How to disassemble a book in 29,341 easy steps

While I can’t say that the last four months of blog silence is due to non-stop Book 1 revision and/or Book 2 writing, I can say that I have made a crapton amount of progress on Book 1 revisions since my post-birthday(!!) writing retreat.

Which is to say that the word count issue that’s been hanging over my head like Damocles’ Sword is no longer an issue.

No, I haven’t gotten below 200,000 words. Yet. But I have steadily gnawed at that count for months now, and got down past 210k earlier this month. The night I reached that milestone, I refrained from running down the street at 4 AM in my Killer Rabbit Bunny Slippers screaming “TWO HUNDRED NINE THOUSAND EIGHT HUNDRED THIRTY ONE!” at the top of my lungs in order to maintain my cover as a mild-mannered nerd. I did, however, indulge in a blackberry Hot Lips soda and a celebratory dance that would make Elaine Benes look like Michael Jackson.

Success tied to the elimination of words by the dozens is a death by a thousand papercuts, let me tell you. For almost two full months, I thought I was going to be stuck at 214k forever despite steady work. Down by 211 words, up by 218, down by 129, by 16, up by 10, down by 24, up by 113. I was cutting things, but changing so much that I needed to write all new material, as well. Overall, I cut out several thousand words during that time, but it always netted out at the end of each writing day to some ridiculous number of only two digits. Sometimes up, sometimes down.
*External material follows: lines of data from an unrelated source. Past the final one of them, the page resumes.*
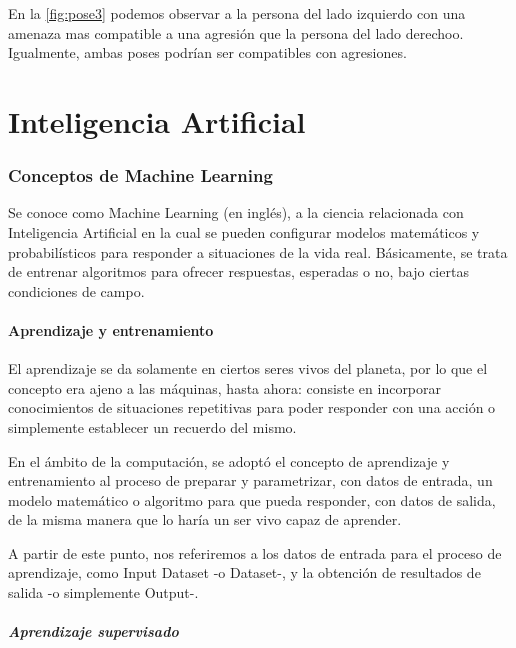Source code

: \documentclass[a4paper,12pt,twoside]{article}
\begin{document}
En la \ref{fig:pose3} podemos observar a la persona del lado izquierdo con una amenaza mas compatible a una agresión que la persona del lado derechoo. Igualmente, ambas poses podrían ser compatibles con agresiones.\par

	
\newpage	
\part{Inteligencia Artificial}

\section{Conceptos de Machine Learning}

Se conoce como Machine Learning (en inglés), a la ciencia relacionada con Inteligencia Artificial en la cual se pueden configurar modelos matemáticos y probabilísticos para responder a situaciones de la vida real. Básicamente, se trata de entrenar algoritmos para ofrecer respuestas, esperadas o no, bajo ciertas condiciones de campo.\par
	
\subsection{Aprendizaje y entrenamiento}
El aprendizaje se da solamente en ciertos seres vivos del planeta, por lo que el concepto era ajeno a las máquinas, hasta ahora: consiste en incorporar conocimientos de situaciones repetitivas para poder responder con una acción o simplemente establecer un recuerdo del mismo.\par

En el ámbito de la computación, se adoptó el concepto de aprendizaje y entrenamiento al proceso de preparar y parametrizar, con datos de entrada, un modelo matemático o algoritmo para que pueda responder, con datos de salida, de la misma manera que lo haría un ser vivo capaz de aprender.\par

A partir de este punto, nos referiremos a los datos de entrada para el proceso de aprendizaje, como Input Dataset -o Dataset-, y la obtención de resultados de salida -o simplemente Output-.

\subsubsection{Aprendizaje supervisado}
\end{document}
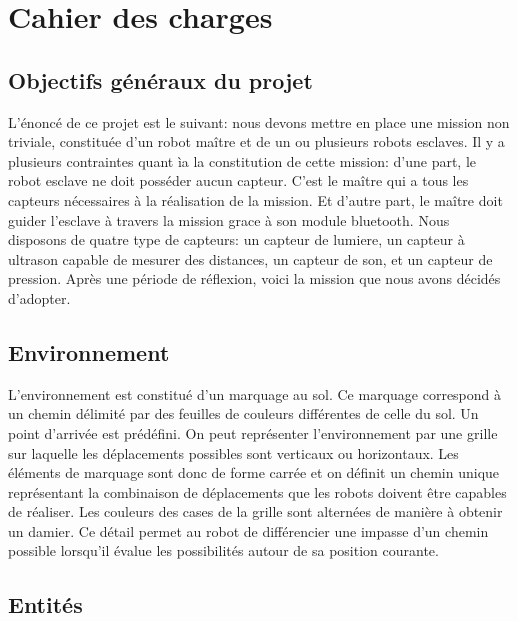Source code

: \section{Cahier des charges}

  \subsection{Objectifs généraux du projet}

  L'\'{e}nonc\'{e} de ce projet est le suivant: nous devons mettre en place une mission non triviale, constitu\'{e}e d'un robot ma\^{i}tre et de un ou plusieurs robots esclaves. Il y a plusieurs contraintes quant \`{i}a la constitution de cette mission: d'une part, le robot esclave ne doit poss\'{e}der aucun capteur. C'est le ma\^{i}tre qui a tous les capteurs n\'{e}cessaires à la réalisation de la mission. Et d'autre part, le ma\^{i}tre doit guider l'esclave \`{a} travers la mission grace à son module bluetooth. Nous disposons de quatre type de capteurs: un capteur de lumiere, un capteur à ultrason capable de mesurer des distances, un capteur de son, et un capteur de pression. Après une p\'{e}riode de r\'{e}flexion, voici la mission que nous avons d\'{e}cid\'{e}s d'adopter.

  \subsection{Environnement}
  L'environnement est constitu\'{e} d'un marquage au sol. Ce marquage
  correspond \`{a} un chemin d\'{e}limit\'{e} par des feuilles de couleurs
  diff\'{e}rentes de celle du sol. Un point d'arriv\'{e}e est pr\'{e}d\'{e}fini. On peut
  repr\'{e}senter l'environnement par une grille sur laquelle les
  d\'{e}placements possibles sont verticaux ou horizontaux. Les \'{e}l\'{e}ments de
  marquage sont donc de forme carr\'{e}e et on d\'{e}finit un chemin unique
  repr\'{e}sentant la combinaison de d\'{e}placements que les robots doivent
  \^{e}tre capables de r\'{e}aliser. Les couleurs des cases de la grille sont
  altern\'{e}es de mani\`{e}re \`{a} obtenir un damier. Ce d\'{e}tail permet au robot de
  diff\'{e}rencier une impasse d'un chemin possible lorsqu'il \'{e}value les
  possibilit\'{e}s autour de sa position courante.

  \subsection{Entit\'{e}s}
One of the realizations that hit me while I was on my self-imposed writing retreat earlier this year is that I was going to have to rewrite the book. Again. It took some weeks for that to sink in, but as I took the plunge with the first couple of chapters, it became impossible to ignore. Revisions to the first few chapters necessitated bigger changes to the next few, and the next few, and rethinking some plotting and characterization and key details, and somewhere in there, denial turned to acceptance.

The good news is that I’m only a quarter of the way through and I’m already below 210k. That number includes many earlier revisions to later chapters, so it’s not strictly true that the count is going to continue to drop linearly as I keep going. But at this point, I feel confident not only that I’ll get below that all-important 2k, but that I’ll be well below it. This is A Very Good Thing.

But that’s not even the best part. The best part is that these newly revised chapters? They’re better. They’re making the book better, tighter, faster. That’s what revision is supposed to be, making the book better, and it is, and it’s making it easier to cut things that seemed impossible to cut before. I knew it as I worked on them, and preliminary feedback from a few people confirms that I’m right.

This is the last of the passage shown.